The report pointed out that while many countries around the world were heavily impacted by the COVID-19 pandemic, some small countries such as San Marino, Luxembourg, Switzerland, and Singapore performed exceptionally well due to their advanced financial systems and attractive tax policies, which successfully attracted foreign investment, talented professionals, and substantial bank deposits, resulting in outstanding economic performance.
Meanwhile, the Global Finance Magazine added that when assessing wealth, they not only consider the Gross Domestic Product (GDP) but also adjust the per capita GDP based on purchasing power, as this method better reflects the actual living conditions of a country or region’s residents.
Taiwan’s performance in this regard is remarkable, securing a place among the world’s wealthy countries.
The Financial Times’ top 15 wealthiest countries/regions in 2023 are as follows:
1. Ireland
2. Luxembourg
3. Switzerland
4. Singapore
5. Norway
6. United States
7. Denmark
8. Iceland
9. Netherlands
10. Sweden
11. Australia
12. Austria
13. Canada
14. Taiwan
15. Germany
However, the Financial Times also pointed out some questionable aspects of these statistics. The International Monetary Fund (IMF) warned that many of the countries in the ranking are tax havens, meaning their wealth was originally generated elsewhere, artificially inflating their GDP.

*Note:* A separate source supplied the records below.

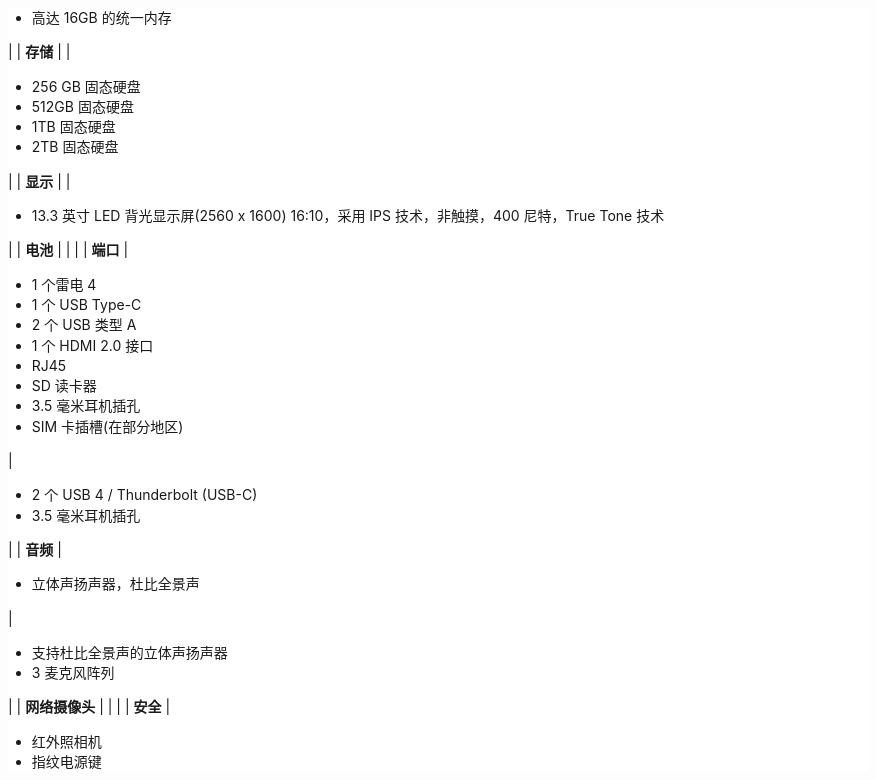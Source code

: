 *   高达 16GB 的统一内存

 |
| **存储** |  | 

*   256 GB 固态硬盘
*   512GB 固态硬盘
*   1TB 固态硬盘
*   2TB 固态硬盘

 |
| **显示** |  | 

*   13.3 英寸 LED 背光显示屏(2560 x 1600) 16:10，采用 IPS 技术，非触摸，400 尼特，True Tone 技术

 |
| **电池** |  |  |
| **端口** | 

*   1 个雷电 4
*   1 个 USB Type-C
*   2 个 USB 类型 A
*   1 个 HDMI 2.0 接口
*   RJ45
*   SD 读卡器
*   3.5 毫米耳机插孔
*   SIM 卡插槽(在部分地区)

 | 

*   2 个 USB 4 / Thunderbolt (USB-C)
*   3.5 毫米耳机插孔

 |
| **音频** | 

*   立体声扬声器，杜比全景声

 | 

*   支持杜比全景声的立体声扬声器
*   3 麦克风阵列

 |
| **网络摄像头** |  |  |
| **安全** | 

*   红外照相机
*   指纹电源键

Although more than 130 governments signed a global agreement in 2021 to ensure large companies pay a minimum tax rate of 15%, the implementation of this agreement has been hindered by opposition from legislators and politicians in many countries. It is estimated that over 15% of jurisdictions globally are tax havens. The IMF further estimated that by the end of the 2020s, approximately 40% of global foreign direct investment flows can be attributed to savvy tax avoidance strategies, exceeding the 30% seen in the 2010s.
According to the Organisation for Economic Co-operation and Development (OECD), the top-ranked country in the ranking, Ireland, still has a household per capita disposable income lower than the EU average. In simple terms, most Irish people may not perceive themselves as wealthy or ranking as the world’s richest.